Read Gardner -- _High Magic's Aid_, _Witchcraft Today_, _The Meaning of Witchcraft_. These are the books that started the Craft. Sadly, they are all too often ignored. Read Crowley as well -- while he wasn't Wiccan by today's standards, there is some speculation that he helped (or at least encouraged) Gardner to start Wicca.
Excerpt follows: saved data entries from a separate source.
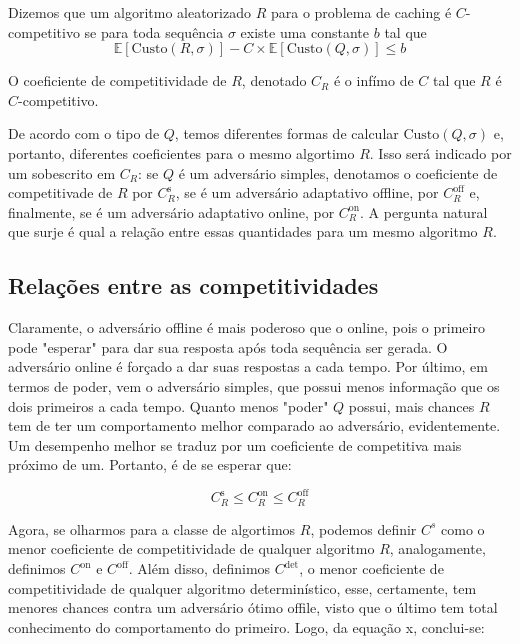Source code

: \begin{definition}
  Dizemos que um algoritmo aleatorizado \(R\) para o problema de caching é \(C\)-competitivo se para toda sequência \(\sigma\) existe uma constante \(b\) tal que
  \begin{equation}
    \mathbb{E}[\text{Custo}(R, \sigma)] - C \times \mathbb{E}[\text{Custo}(Q, \sigma)] \leqslant b
  \end{equation}
  
\end{definition}

O coeficiente de competitividade de \(R\), denotado \(C_R\) é o infímo de \(C\) tal que \(R\) é \(C\)-competitivo.

De acordo com o tipo de \(Q\), temos diferentes formas de calcular \(\text{Custo}(Q, \sigma)\) e, portanto, diferentes coeficientes para o mesmo algortimo \(R\). Isso será indicado por um sobescrito em \(C_R\): se \(Q\) é um adversário simples, denotamos o coeficiente de competitivade de \(R\) por \(C_R^{\text{s}}\), se é um adversário adaptativo offline, por \(C_R^{\text{off}}\) e, finalmente, se é um adversário adaptativo online, por \(C_R^{\text{on}}\). A pergunta natural que surje é qual a relação entre essas quantidades para um mesmo algoritmo \(R\).

\subsection{Relações entre as competitividades}

Claramente, o adversário offline é mais poderoso que o online, pois o primeiro pode "esperar" para dar sua resposta após toda sequência ser gerada. O adversário online é forçado a dar suas respostas a cada tempo. Por último, em termos de poder, vem o adversário simples, que possui menos informação que os dois primeiros a cada tempo. Quanto menos "poder" \(Q\) possui, mais chances \(R\) tem de ter um comportamento melhor comparado ao adversário, evidentemente. Um desempenho melhor se traduz por um coeficiente de competitiva mais próximo de um. Portanto, é de se esperar que:

\begin{equation}
  C_R^{\text{s}} \leqslant C_R^{\text{on}} \leqslant C_R^{\text{off}}
\end{equation}

Agora, se olharmos para a classe de algortimos \(R\), podemos definir \(C^{s}\) como o menor coeficiente de competitividade de qualquer algoritmo \(R\), analogamente, definimos \(C^\text{{on}}\) e \(C^\text{{off}}\). Além disso, definimos \(C^{\text{det}}\), o menor coeficiente de competitividade de qualquer algoritmo determinístico, esse, certamente, tem menores chances contra um adversário ótimo offile, visto que o último tem total conhecimento do comportamento do primeiro. Logo, da equação x, conclui-se:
At the very least, most of Gardner's rituals contain some passages from Crowley.
Read books on Neopagan history -- Margot Adler's _Drawing Down the Moon_, T. M. Luhrmann's _Persuasions of the Witch's Craft_, and Ronald Hutton's _The Triumph of the Moon_.
Read the books that inspired Wicca -- _The Key of Solomon_, Crowley's _Book of the Law_, Leland's _Aradia_, Margaret Murray's _A Witch Cult in Western Europe_, Robert Graves' _The White Goddess_. Also, study the mythology of the Celts, Norse, Greeks, Romans, Egyptians, and Sumerians.
Read Anthropology and Comparative Religion, particularly _The Rites of Passage_, by Arnold Van Gennep, _The Ritual Process_, by Victor Turner, _Shamanism, Archaic Techniques of Ecstasy, by Mircea Eliade, _Hero with a Thousand Faces_, Joseph Campbell, and just about anything by Carl Jung.
And, while it is true that study should not replace practice, your practice can and will be enhanced through scholarship.